Unfortunately for many people, their overarching financial goal tends to be based on short-term objectives and concepts, but they should be focusing their strategies on the long-term. It’s difficult to create short-term wealth, but it’s not actually incredibly difficult to build long-term wealth if you’re strategic.
Building long-term wealth may mean you have to sacrifice some things in the present, but it can ultimately be more rewarding throughout the course of your life.
The phrase “building long-term wealth” can be intimidating, but it’s not. It’s a slow, steady, manageable process.
Below are some tips to help you get started, whether you’re a Millennial just beginning your career, an entrepreneur or business owner, or anyone else interested in the building of a stronger financial future.
Work on Having a Larger Gap Between Income and Expenses
Saving more money isn’t going to build wealth alone, but it’s an important building block of having the means to accumulate more wealth.
Your first financial goal should be expanding the gap between your expenses and your income in the right direction.
This usually comes through a combination of spending less, but also doing things to earn more, such as taking on freelance or consulting work.
Invest and Save Regularly
A lot of people will either invest regularly or save regularly, but not both. Most people tend to err more on the side of saving regularly, and while it’s great to save money for emergency expenses, if you keep your money in a savings account or money market, you’re eroding its value. Inflation will rise, and your money won’t keep pace if it’s in a savings account, so ultimately you’ll be left with a lot less purchasing power in your retirement years.
A better option is to make sure you’re both investing and saving money on a regular basis. You might start with something as small as $100 a week toward an investment account and $100 toward your savings. It doesn’t have to be a lot, but make sure you’re doing both.
Consider Riskier Investment Strategies
Once you’ve built enough of an emergency fund to cover your living expenses for at least six months, and you feel comfortable with investing a bit more money, you might want to explore some riskier strategies.

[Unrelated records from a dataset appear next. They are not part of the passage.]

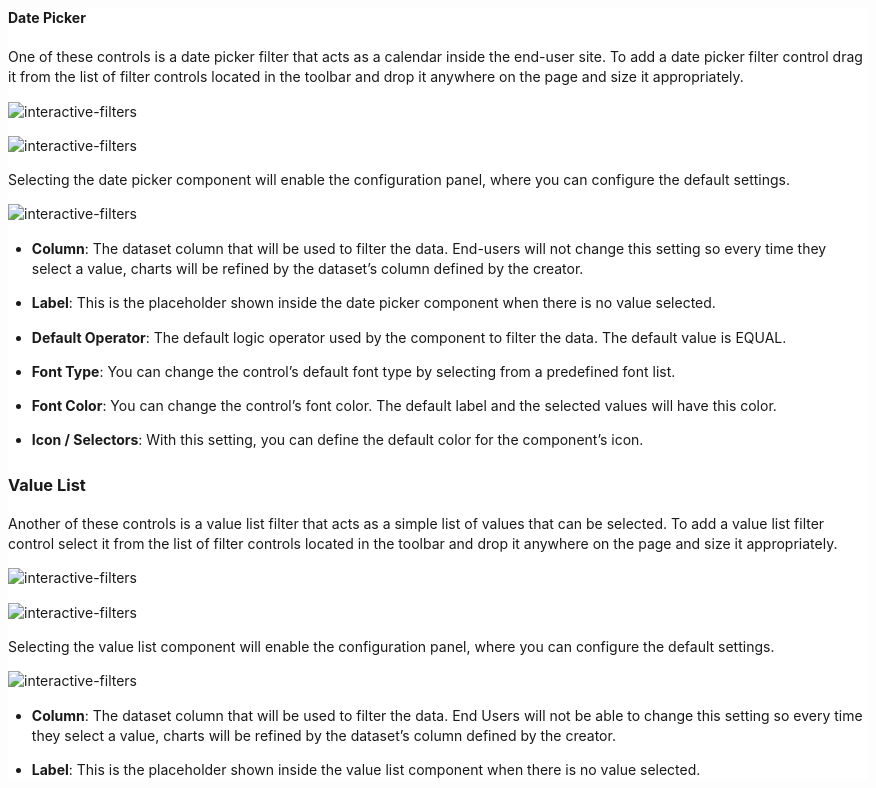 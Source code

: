 #### Date Picker

One of these controls is a date picker filter that acts as a calendar inside the end-user site. To add a date picker filter control drag it from the list of filter controls located in the toolbar and drop it anywhere on the page and size it appropriately.

![interactive-filters](https://s3.amazonaws.com/cdn.qrvey.com/documentation_assets/ui-docs/filters/interactive-filters/5working-filters.png#thumbnail-60)

![interactive-filters](https://s3.amazonaws.com/cdn.qrvey.com/documentation_assets/ui-docs/filters/interactive-filters/6working-filters.png#thumbnail-40)  

Selecting the date picker component will enable the configuration panel, where you can configure the default settings.

![interactive-filters](https://s3.amazonaws.com/cdn.qrvey.com/documentation_assets/ui-docs/filters/interactive-filters/7working-filters.png#thumbnail-40)  

-   **Column**: The dataset column that will be used to filter the data. End-users will not change this setting so every time they select a value, charts will be refined by the dataset’s column defined by the creator.

-   **Label**: This is the placeholder shown inside the date picker component when there is no value selected.

-   **Default Operator**: The default logic operator used by the component to filter the data. The default value is EQUAL.

-   **Font Type**: You can change the control’s default font type by selecting from a predefined font list.

-   **Font Color**: You can change the control’s font color. The default label and the selected values will have this color.

-   **Icon / Selectors**: With this setting, you can define the default color for the component’s icon. 

### Value List

Another of these controls is a value list filter that acts as a simple list of values that can be selected. To add a value list filter control select it from the list of filter controls located in the toolbar and drop it anywhere on the page and size it appropriately.

![interactive-filters](https://s3.amazonaws.com/cdn.qrvey.com/documentation_assets/ui-docs/filters/interactive-filters/value1.png#thumbnail-40)  

![interactive-filters](https://s3.amazonaws.com/cdn.qrvey.com/documentation_assets/ui-docs/filters/interactive-filters/value2.png#thumbnail-40)   

Selecting the value list component will enable the configuration panel, where you can configure the default settings.

![interactive-filters](https://s3.amazonaws.com/cdn.qrvey.com/documentation_assets/ui-docs/filters/interactive-filters/value3.png#thumbnail-40)  

-   **Column**: The dataset column that will be used to filter the data. End Users will not be able to change this setting so every time they select a value, charts will be refined by the dataset’s column defined by the creator.

-   **Label**: This is the placeholder shown inside the value list component when there is no value selected.
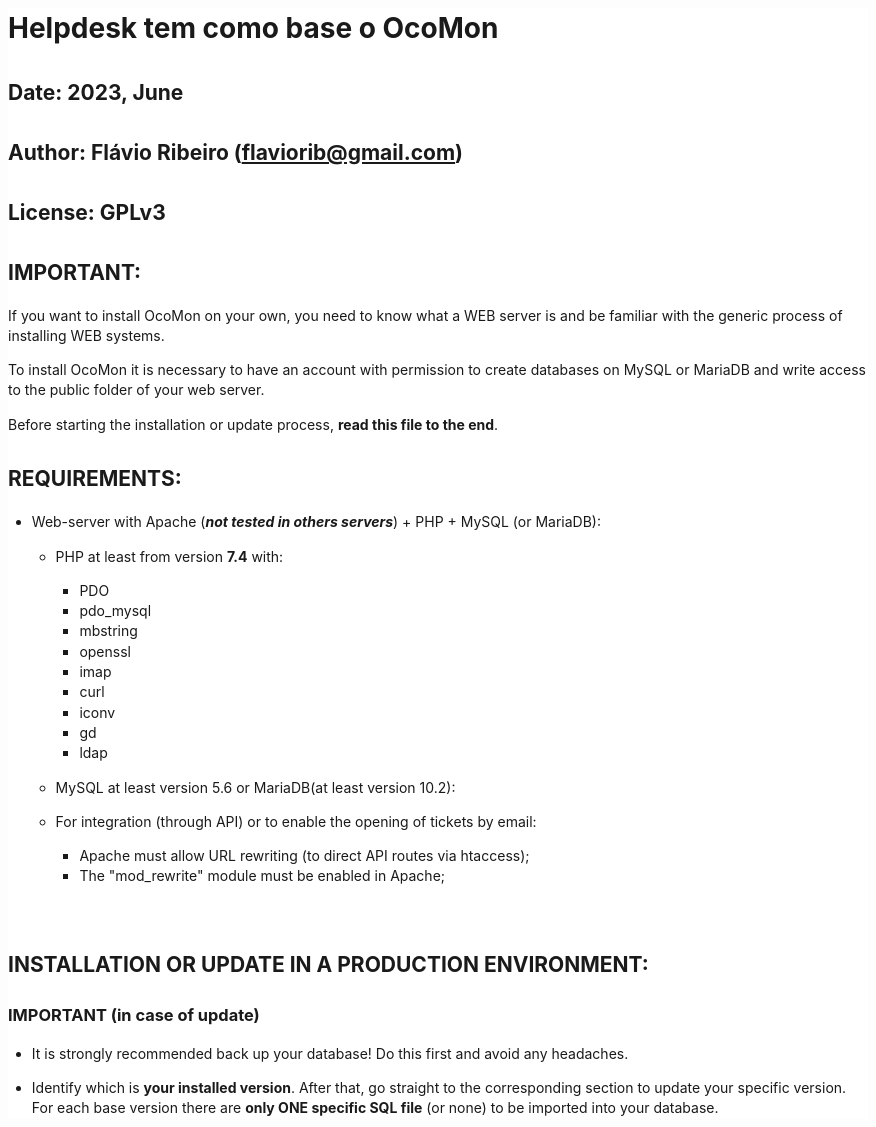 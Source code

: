 # Helpdesk tem como base o OcoMon
## Date: 2023, June
## Author: Flávio Ribeiro (flaviorib@gmail.com)

## License: GPLv3


## IMPORTANT:


If you want to install OcoMon on your own, you need to know what a WEB server is and be familiar with the generic process of installing WEB systems.

To install OcoMon it is necessary to have an account with permission to create databases on MySQL or MariaDB and write access to the public folder of your web server.

Before starting the installation or update process, **read this file to the end**. 


## REQUIREMENTS:


+ Web-server with Apache (***not tested in others servers***) + PHP + MySQL (or MariaDB):
    
    - PHP at least from version **7.4** with:
        - PDO
        - pdo_mysql
        - mbstring
        - openssl
        - imap
        - curl
        - iconv
        - gd
        - ldap
    
    - MySQL at least version 5.6 or MariaDB(at least version 10.2):

    - For integration (through API) or to enable the opening of tickets by email:
         - Apache must allow URL rewriting (to direct API routes via htaccess);
         - The "mod_rewrite" module must be enabled in Apache;

<br>

## INSTALLATION OR UPDATE IN A PRODUCTION ENVIRONMENT: 


### IMPORTANT (in case of update)

+ It is strongly recommended back up your database! Do this first and avoid any headaches.

+ Identify which is **your installed version**. After that, go straight to the corresponding section to update your specific version. For each base version there are **only ONE specific SQL file** (or none) to be imported into your database. 
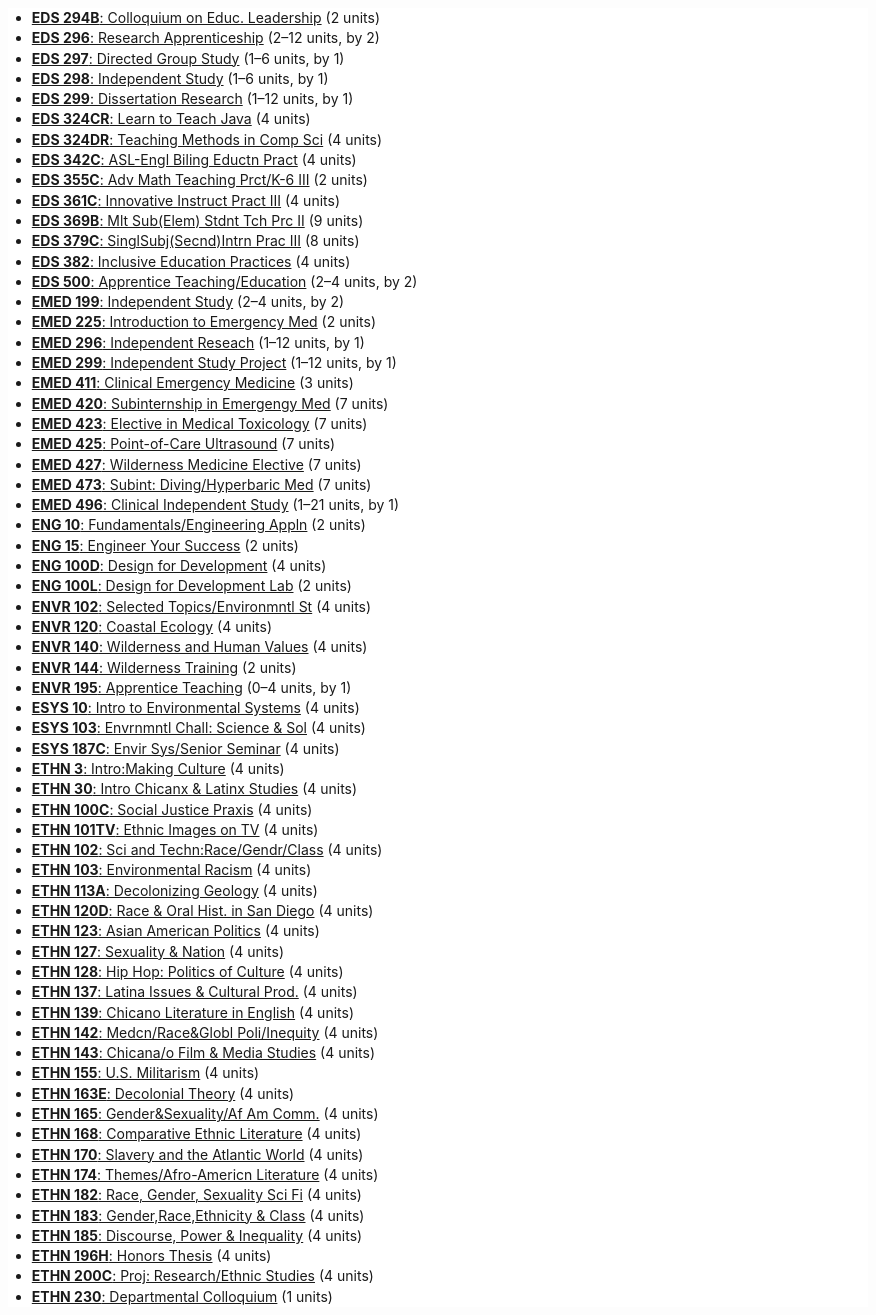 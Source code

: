 - [**EDS 294B**: Colloquium on Educ. Leadership](./courses/EDS294B.md) (2 units)
- [**EDS 296**: Research Apprenticeship](./courses/EDS296.md) (2–12 units, by 2)
- [**EDS 297**: Directed Group Study](./courses/EDS297.md) (1–6 units, by 1)
- [**EDS 298**: Independent Study](./courses/EDS298.md) (1–6 units, by 1)
- [**EDS 299**: Dissertation Research](./courses/EDS299.md) (1–12 units, by 1)
- [**EDS 324CR**: Learn to Teach Java](./courses/EDS324CR.md) (4 units)
- [**EDS 324DR**: Teaching Methods in Comp Sci](./courses/EDS324DR.md) (4 units)
- [**EDS 342C**: ASL-Engl Biling Eductn Pract](./courses/EDS342C.md) (4 units)
- [**EDS 355C**: Adv Math Teaching Prct/K-6 III](./courses/EDS355C.md) (2 units)
- [**EDS 361C**: Innovative Instruct Pract III](./courses/EDS361C.md) (4 units)
- [**EDS 369B**: Mlt Sub(Elem) Stdnt Tch Prc II](./courses/EDS369B.md) (9 units)
- [**EDS 379C**: SinglSubj(Secnd)Intrn Prac III](./courses/EDS379C.md) (8 units)
- [**EDS 382**: Inclusive Education Practices](./courses/EDS382.md) (4 units)
- [**EDS 500**: Apprentice Teaching/Education](./courses/EDS500.md) (2–4 units, by 2)
- [**EMED 199**: Independent Study](./courses/EMED199.md) (2–4 units, by 2)
- [**EMED 225**: Introduction to Emergency Med](./courses/EMED225.md) (2 units)
- [**EMED 296**: Independent Reseach](./courses/EMED296.md) (1–12 units, by 1)
- [**EMED 299**: Independent Study Project](./courses/EMED299.md) (1–12 units, by 1)
- [**EMED 411**: Clinical Emergency Medicine](./courses/EMED411.md) (3 units)
- [**EMED 420**: Subinternship in Emergengy Med](./courses/EMED420.md) (7 units)
- [**EMED 423**: Elective in Medical Toxicology](./courses/EMED423.md) (7 units)
- [**EMED 425**: Point-of-Care Ultrasound](./courses/EMED425.md) (7 units)
- [**EMED 427**: Wilderness Medicine Elective](./courses/EMED427.md) (7 units)
- [**EMED 473**: Subint: Diving/Hyperbaric Med](./courses/EMED473.md) (7 units)
- [**EMED 496**: Clinical Independent Study](./courses/EMED496.md) (1–21 units, by 1)
- [**ENG 10**: Fundamentals/Engineering Appln](./courses/ENG10.md) (2 units)
- [**ENG 15**: Engineer Your Success](./courses/ENG15.md) (2 units)
- [**ENG 100D**: Design for Development](./courses/ENG100D.md) (4 units)
- [**ENG 100L**: Design for Development Lab](./courses/ENG100L.md) (2 units)
- [**ENVR 102**: Selected Topics/Environmntl St](./courses/ENVR102.md) (4 units)
- [**ENVR 120**: Coastal Ecology](./courses/ENVR120.md) (4 units)
- [**ENVR 140**: Wilderness and Human Values](./courses/ENVR140.md) (4 units)
- [**ENVR 144**: Wilderness Training](./courses/ENVR144.md) (2 units)
- [**ENVR 195**: Apprentice Teaching](./courses/ENVR195.md) (0–4 units, by 1)
- [**ESYS 10**: Intro to Environmental Systems](./courses/ESYS10.md) (4 units)
- [**ESYS 103**: Envrnmntl Chall: Science & Sol](./courses/ESYS103.md) (4 units)
- [**ESYS 187C**: Envir Sys/Senior Seminar](./courses/ESYS187C.md) (4 units)
- [**ETHN 3**: Intro:Making Culture](./courses/ETHN3.md) (4 units)
- [**ETHN 30**: Intro Chicanx & Latinx Studies](./courses/ETHN30.md) (4 units)
- [**ETHN 100C**: Social Justice Praxis](./courses/ETHN100C.md) (4 units)
- [**ETHN 101TV**: Ethnic Images on TV](./courses/ETHN101TV.md) (4 units)
- [**ETHN 102**: Sci and Techn:Race/Gendr/Class](./courses/ETHN102.md) (4 units)
- [**ETHN 103**: Environmental Racism](./courses/ETHN103.md) (4 units)
- [**ETHN 113A**: Decolonizing Geology](./courses/ETHN113A.md) (4 units)
- [**ETHN 120D**: Race & Oral Hist. in San Diego](./courses/ETHN120D.md) (4 units)
- [**ETHN 123**: Asian American Politics](./courses/ETHN123.md) (4 units)
- [**ETHN 127**: Sexuality & Nation](./courses/ETHN127.md) (4 units)
- [**ETHN 128**: Hip Hop: Politics of Culture](./courses/ETHN128.md) (4 units)
- [**ETHN 137**: Latina Issues & Cultural Prod.](./courses/ETHN137.md) (4 units)
- [**ETHN 139**: Chicano Literature in English](./courses/ETHN139.md) (4 units)
- [**ETHN 142**: Medcn/Race&Globl Poli/Inequity](./courses/ETHN142.md) (4 units)
- [**ETHN 143**: Chicana/o Film & Media Studies](./courses/ETHN143.md) (4 units)
- [**ETHN 155**: U.S. Militarism](./courses/ETHN155.md) (4 units)
- [**ETHN 163E**: Decolonial Theory](./courses/ETHN163E.md) (4 units)
- [**ETHN 165**: Gender&Sexuality/Af Am Comm.](./courses/ETHN165.md) (4 units)
- [**ETHN 168**: Comparative Ethnic Literature](./courses/ETHN168.md) (4 units)
- [**ETHN 170**: Slavery and the Atlantic World](./courses/ETHN170.md) (4 units)
- [**ETHN 174**: Themes/Afro-Americn Literature](./courses/ETHN174.md) (4 units)
- [**ETHN 182**: Race, Gender, Sexuality Sci Fi](./courses/ETHN182.md) (4 units)
- [**ETHN 183**: Gender,Race,Ethnicity & Class](./courses/ETHN183.md) (4 units)
- [**ETHN 185**: Discourse, Power & Inequality](./courses/ETHN185.md) (4 units)
- [**ETHN 196H**: Honors Thesis](./courses/ETHN196H.md) (4 units)
- [**ETHN 200C**: Proj: Research/Ethnic Studies](./courses/ETHN200C.md) (4 units)
- [**ETHN 230**: Departmental Colloquium](./courses/ETHN230.md) (1 units) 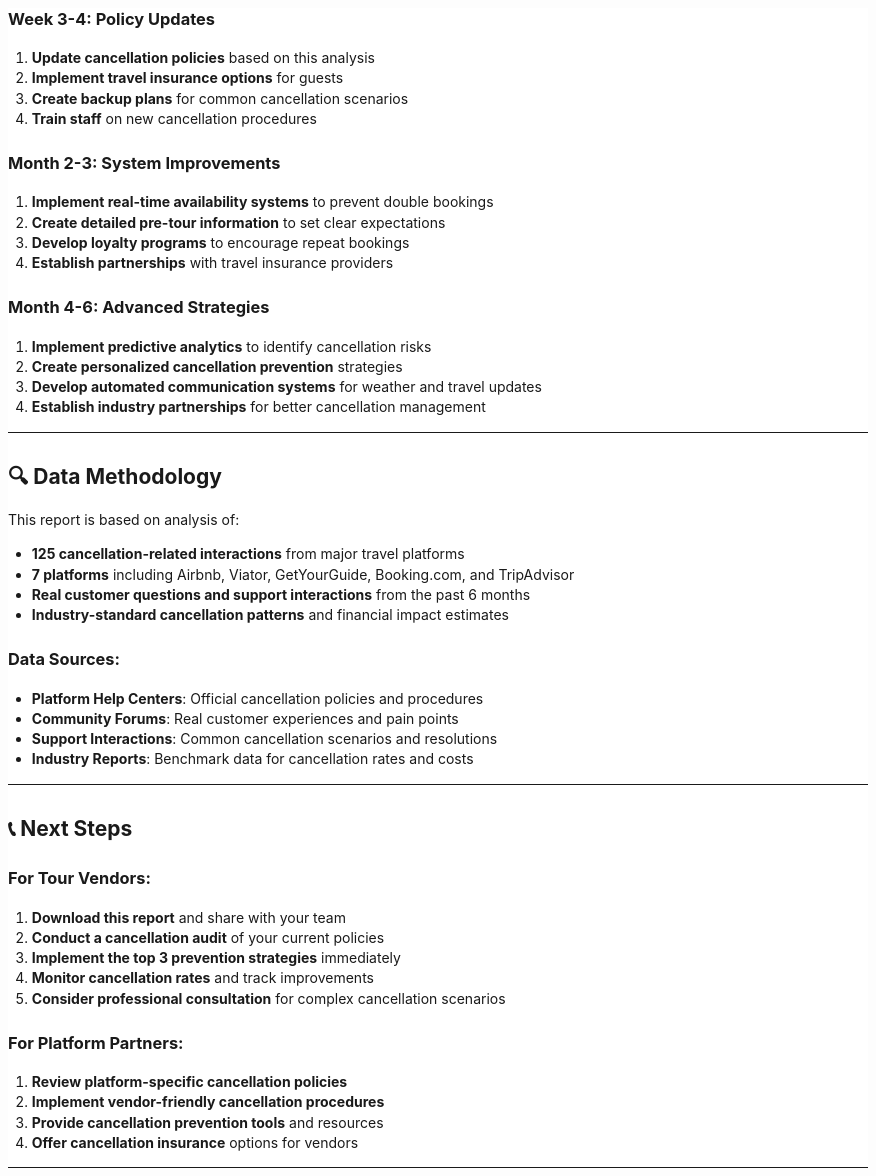 ### Week 3-4: Policy Updates
1. **Update cancellation policies** based on this analysis
2. **Implement travel insurance options** for guests
3. **Create backup plans** for common cancellation scenarios
4. **Train staff** on new cancellation procedures

### Month 2-3: System Improvements
1. **Implement real-time availability systems** to prevent double bookings
2. **Create detailed pre-tour information** to set clear expectations
3. **Develop loyalty programs** to encourage repeat bookings
4. **Establish partnerships** with travel insurance providers

### Month 4-6: Advanced Strategies
1. **Implement predictive analytics** to identify cancellation risks
2. **Create personalized cancellation prevention** strategies
3. **Develop automated communication systems** for weather and travel updates
4. **Establish industry partnerships** for better cancellation management

---

## 🔍 Data Methodology

This report is based on analysis of:
- **125 cancellation-related interactions** from major travel platforms
- **7 platforms** including Airbnb, Viator, GetYourGuide, Booking.com, and TripAdvisor
- **Real customer questions and support interactions** from the past 6 months
- **Industry-standard cancellation patterns** and financial impact estimates

### Data Sources:
- **Platform Help Centers**: Official cancellation policies and procedures
- **Community Forums**: Real customer experiences and pain points
- **Support Interactions**: Common cancellation scenarios and resolutions
- **Industry Reports**: Benchmark data for cancellation rates and costs

---

## 📞 Next Steps

### For Tour Vendors:
1. **Download this report** and share with your team
2. **Conduct a cancellation audit** of your current policies
3. **Implement the top 3 prevention strategies** immediately
4. **Monitor cancellation rates** and track improvements
5. **Consider professional consultation** for complex cancellation scenarios

### For Platform Partners:
1. **Review platform-specific cancellation policies**
2. **Implement vendor-friendly cancellation procedures**
3. **Provide cancellation prevention tools** and resources
4. **Offer cancellation insurance** options for vendors

--- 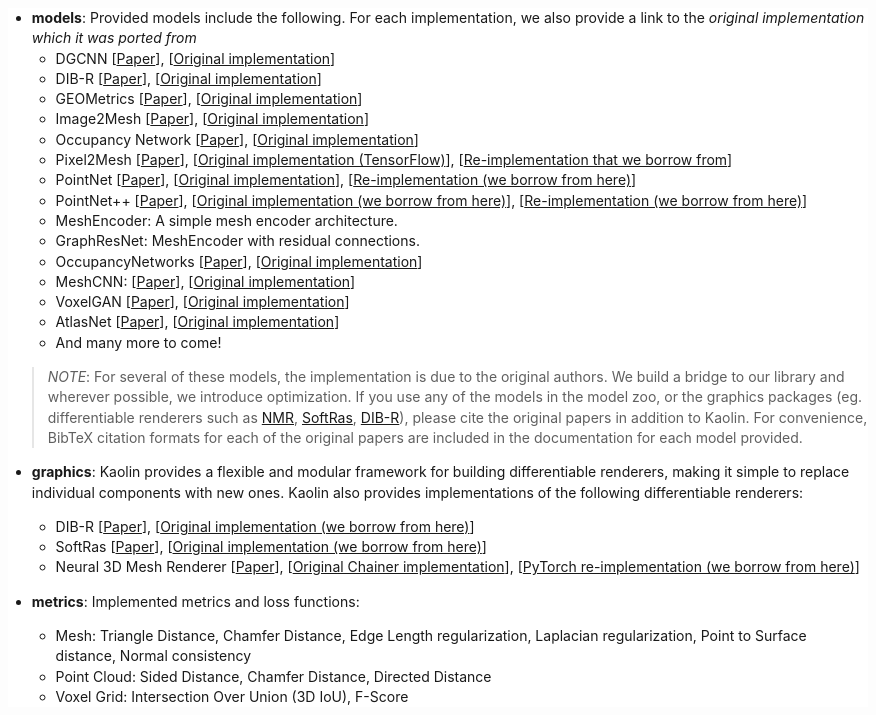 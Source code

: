 - **models**: Provided models include the following. For each implementation, we also provide a link to the *original implementation which it was ported from* 
    - DGCNN [[Paper](https://arxiv.org/abs/1801.07829v1)], [[Original implementation](https://github.com/WangYueFt/dgcnn)]
    - DIB-R [[Paper](https://arxiv.org/abs/1908.01210)], [[Original implementation](https://github.com/nv-tlabs/DIB-R/)]
    - GEOMetrics [[Paper](https://arxiv.org/abs/1901.11461)], [[Original implementation](https://github.com/EdwardSmith1884/GEOMetrics)]
    - Image2Mesh [[Paper](https://arxiv.org/abs/1711.10669)], [[Original implementation](https://github.com/jhonykaesemodel/image2mesh)]
    - Occupancy Network [[Paper](https://arxiv.org/abs/1812.03828)], [[Original implementation](https://github.com/autonomousvision/occupancy_networks)]
    - Pixel2Mesh [[Paper](https://arxiv.org/abs/1804.01654)], [[Original implementation (TensorFlow)](https://github.com/nywang16/Pixel2Mesh)], [[Re-implementation that we borrow from](https://github.com/EdwardSmith1884/GEOMetrics)]
    - PointNet [[Paper](https://arxiv.org/abs/1612.00593)], [[Original implementation](https://github.com/charlesq34/pointnet)], [[Re-implementation (we borrow from here)](https://github.com/fxia22/pointnet.pytorch/)]
    - PointNet++ [[Paper](https://arxiv.org/abs/1706.02413)], [[Original implementation (we borrow  from here)](https://github.com/charlesq34/pointnet2)], [[Re-implementation (we borrow from here)](https://github.com/erikwijmans/Pointnet2_PyTorch)]
    - MeshEncoder: A simple mesh encoder architecture.
    - GraphResNet: MeshEncoder with residual connections.
    - OccupancyNetworks [[Paper](https://arxiv.org/abs/1812.03828)], [[Original implementation](https://github.com/autonomousvision/occupancy_networks)]
    - MeshCNN: [[Paper](https://arxiv.org/abs/1809.05910)], [[Original implementation](https://github.com/ranahanocka/MeshCNN)]
    - VoxelGAN [[Paper](http://3dgan.csail.mit.edu/papers/3dgan_nips.pdf)], [[Original implementation](https://github.com/zck119/3dgan-release)]
    - AtlasNet [[Paper](https://arxiv.org/abs/1802.05384)], [[Original implementation](https://github.com/ThibaultGROUEIX/AtlasNet)]
    - And many more to come!

> *NOTE*: For several of these models, the implementation is due to the original authors. We build a bridge to our library and wherever possible, we introduce optimization. If you use any of the models in the model zoo, or the graphics packages (eg. differentiable renderers such as [NMR](https://arxiv.org/abs/1711.07566), [SoftRas](https://arxiv.org/abs/1904.01786), [DIB-R](https://arxiv.org/abs/1908.01210)), please cite the original papers in addition to Kaolin. For convenience, BibTeX citation formats for each of the original papers are included in the documentation for each model provided.

- **graphics**: Kaolin provides a flexible and modular framework for building differentiable renderers, making it simple to replace individual components with new ones. Kaolin also provides implementations of the following differentiable renderers:
    - DIB-R [[Paper](https://arxiv.org/abs/1908.01210)], [[Original implementation (we borrow from here)](https://github.com/nv-tlabs/DIB-R/)]
    - SoftRas [[Paper](https://arxiv.org/abs/1904.01786)], [[Original implementation (we borrow from here)](https://github.com/ShichenLiu/SoftRas)]
    - Neural 3D Mesh Renderer [[Paper](https://arxiv.org/abs/1711.07566)], [[Original Chainer implementation](https://github.com/hiroharu-kato/neural_renderer)], [[PyTorch re-implementation (we borrow from here)](https://github.com/daniilidis-group/neural_renderer)]

- **metrics**: Implemented metrics and loss functions:
    - Mesh: Triangle Distance, Chamfer Distance, Edge Length regularization, Laplacian regularization, Point to Surface distance, Normal consistency
    - Point Cloud: Sided Distance, Chamfer Distance, Directed Distance
    - Voxel Grid: Intersection Over Union (3D IoU), F-Score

Safer options can include mutual funds and ETFs, and they’re a significant part of a portfolio, but you can also potentially get higher returns with a bit more risk. For example, maybe you’ll research active trading strategies and invest a bit of your money in that way. Whatever it is, don’t be afraid to step out of your comfort zone when it comes to investing, because playing it safe isn’t necessarily the best way to accumulate wealth.
As a final note, if you do want to build wealth, you need to start right now. One of the biggest problems many people face as they near their retirement years is that they didn’t save enough, and that’s because they didn’t start early enough.
The sooner you start, the better equipped you are to build your wealth. It can be tough, particularly if you’re just starting your career or growing your business, but you’re giving yourself not only more time, but you’re also protecting yourself more against the potential downside of riskier investments, because you’ll have more time to recoup any losses you may incur.
Ultimately, procrastination is the number one deterrent of long-term wealth accumulation, so keep this in mind as you create your financial plan.